Look below. Copy each line that has "Single" in it.

Dataset entries
++++
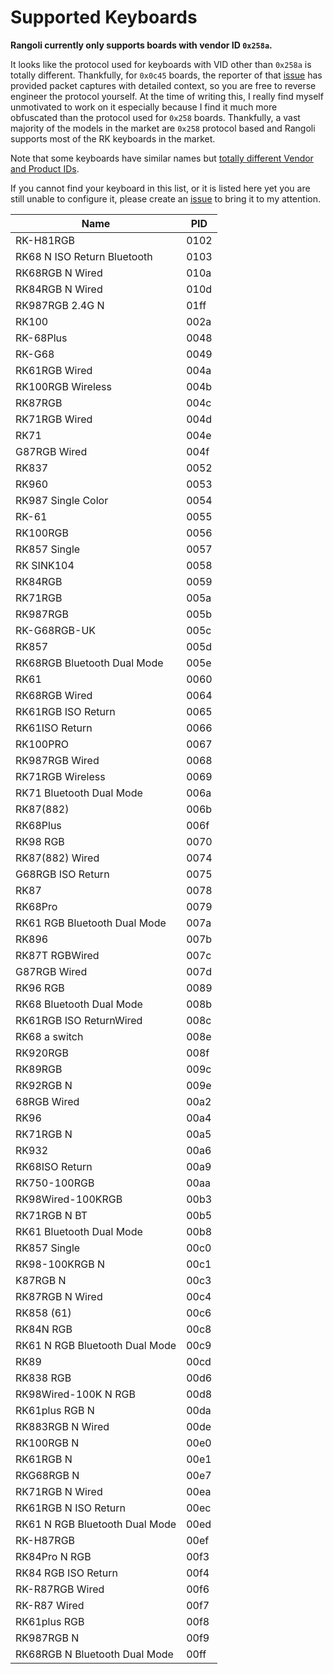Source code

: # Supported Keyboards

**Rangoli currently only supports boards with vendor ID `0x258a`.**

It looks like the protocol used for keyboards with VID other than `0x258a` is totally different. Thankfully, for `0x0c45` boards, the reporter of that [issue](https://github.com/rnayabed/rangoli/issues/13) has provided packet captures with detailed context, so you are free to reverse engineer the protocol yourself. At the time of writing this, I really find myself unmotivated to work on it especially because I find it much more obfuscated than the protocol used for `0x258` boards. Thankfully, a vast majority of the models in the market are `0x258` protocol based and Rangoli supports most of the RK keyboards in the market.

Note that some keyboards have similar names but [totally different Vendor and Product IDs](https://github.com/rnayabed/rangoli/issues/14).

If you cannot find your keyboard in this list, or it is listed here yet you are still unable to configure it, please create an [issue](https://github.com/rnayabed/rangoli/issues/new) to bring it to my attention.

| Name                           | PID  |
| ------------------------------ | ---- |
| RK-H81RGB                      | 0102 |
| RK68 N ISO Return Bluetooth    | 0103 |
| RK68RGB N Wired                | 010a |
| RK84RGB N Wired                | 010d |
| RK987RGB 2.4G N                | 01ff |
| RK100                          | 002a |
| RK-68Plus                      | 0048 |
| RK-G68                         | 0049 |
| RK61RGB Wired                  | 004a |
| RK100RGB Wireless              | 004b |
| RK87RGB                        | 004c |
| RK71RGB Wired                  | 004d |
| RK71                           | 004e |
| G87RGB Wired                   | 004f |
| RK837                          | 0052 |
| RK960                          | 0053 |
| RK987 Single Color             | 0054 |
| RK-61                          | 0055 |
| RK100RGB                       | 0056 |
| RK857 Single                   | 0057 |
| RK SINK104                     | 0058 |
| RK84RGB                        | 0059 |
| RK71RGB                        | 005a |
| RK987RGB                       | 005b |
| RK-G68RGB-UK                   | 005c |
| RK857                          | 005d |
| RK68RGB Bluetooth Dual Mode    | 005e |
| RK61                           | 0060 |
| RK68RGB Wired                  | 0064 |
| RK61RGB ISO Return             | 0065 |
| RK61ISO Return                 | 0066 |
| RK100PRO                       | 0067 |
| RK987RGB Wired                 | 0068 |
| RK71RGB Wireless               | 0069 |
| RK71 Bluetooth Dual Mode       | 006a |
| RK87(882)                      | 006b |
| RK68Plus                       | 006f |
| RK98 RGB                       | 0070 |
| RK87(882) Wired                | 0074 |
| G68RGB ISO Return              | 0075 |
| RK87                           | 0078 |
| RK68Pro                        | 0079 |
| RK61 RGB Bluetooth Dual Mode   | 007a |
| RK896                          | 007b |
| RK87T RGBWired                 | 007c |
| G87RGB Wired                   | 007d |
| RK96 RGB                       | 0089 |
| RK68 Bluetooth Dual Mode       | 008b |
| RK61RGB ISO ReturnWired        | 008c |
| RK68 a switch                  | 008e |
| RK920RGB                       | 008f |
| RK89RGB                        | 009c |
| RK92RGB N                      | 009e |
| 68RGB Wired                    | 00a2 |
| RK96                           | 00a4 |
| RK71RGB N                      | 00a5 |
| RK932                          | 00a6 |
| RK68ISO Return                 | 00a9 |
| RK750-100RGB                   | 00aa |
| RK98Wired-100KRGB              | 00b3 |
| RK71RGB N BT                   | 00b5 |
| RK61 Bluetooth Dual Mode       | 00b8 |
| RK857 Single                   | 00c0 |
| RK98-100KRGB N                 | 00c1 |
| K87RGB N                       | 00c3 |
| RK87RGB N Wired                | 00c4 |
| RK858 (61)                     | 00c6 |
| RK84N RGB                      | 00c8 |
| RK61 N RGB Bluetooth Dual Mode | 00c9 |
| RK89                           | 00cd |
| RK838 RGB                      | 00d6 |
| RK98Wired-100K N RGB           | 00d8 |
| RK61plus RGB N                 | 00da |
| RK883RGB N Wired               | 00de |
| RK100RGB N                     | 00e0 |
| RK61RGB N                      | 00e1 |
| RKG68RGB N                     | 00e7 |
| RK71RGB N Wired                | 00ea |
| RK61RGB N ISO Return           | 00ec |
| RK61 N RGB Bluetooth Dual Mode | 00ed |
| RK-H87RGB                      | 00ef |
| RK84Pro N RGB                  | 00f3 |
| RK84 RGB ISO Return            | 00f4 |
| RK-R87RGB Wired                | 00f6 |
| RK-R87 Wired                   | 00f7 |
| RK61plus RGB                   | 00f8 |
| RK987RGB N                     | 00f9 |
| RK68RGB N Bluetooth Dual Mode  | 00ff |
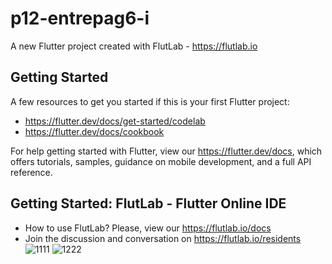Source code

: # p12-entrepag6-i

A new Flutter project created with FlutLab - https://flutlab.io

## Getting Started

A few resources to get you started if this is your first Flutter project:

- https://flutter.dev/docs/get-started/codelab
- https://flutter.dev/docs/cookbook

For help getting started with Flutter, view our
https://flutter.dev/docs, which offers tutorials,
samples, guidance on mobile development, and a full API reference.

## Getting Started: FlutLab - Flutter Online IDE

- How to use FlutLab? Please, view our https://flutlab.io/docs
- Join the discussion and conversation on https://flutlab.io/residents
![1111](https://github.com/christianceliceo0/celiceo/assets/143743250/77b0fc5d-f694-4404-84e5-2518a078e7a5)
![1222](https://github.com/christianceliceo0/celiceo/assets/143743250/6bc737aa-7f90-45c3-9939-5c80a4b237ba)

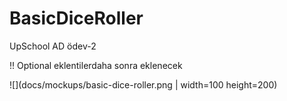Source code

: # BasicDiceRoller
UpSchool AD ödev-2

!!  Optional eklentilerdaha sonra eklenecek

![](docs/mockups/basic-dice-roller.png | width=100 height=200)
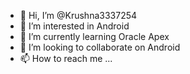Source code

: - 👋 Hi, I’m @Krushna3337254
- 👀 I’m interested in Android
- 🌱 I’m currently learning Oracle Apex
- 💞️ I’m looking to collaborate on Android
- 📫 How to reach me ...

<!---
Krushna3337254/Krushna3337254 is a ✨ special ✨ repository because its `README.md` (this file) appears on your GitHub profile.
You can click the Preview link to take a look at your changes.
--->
++++
> [EXERCISE SOLUTION]
| RK987 Single Color             | 0054 |
| RK857 Single                   | 0057 |
| RK857 Single                   | 00c0 |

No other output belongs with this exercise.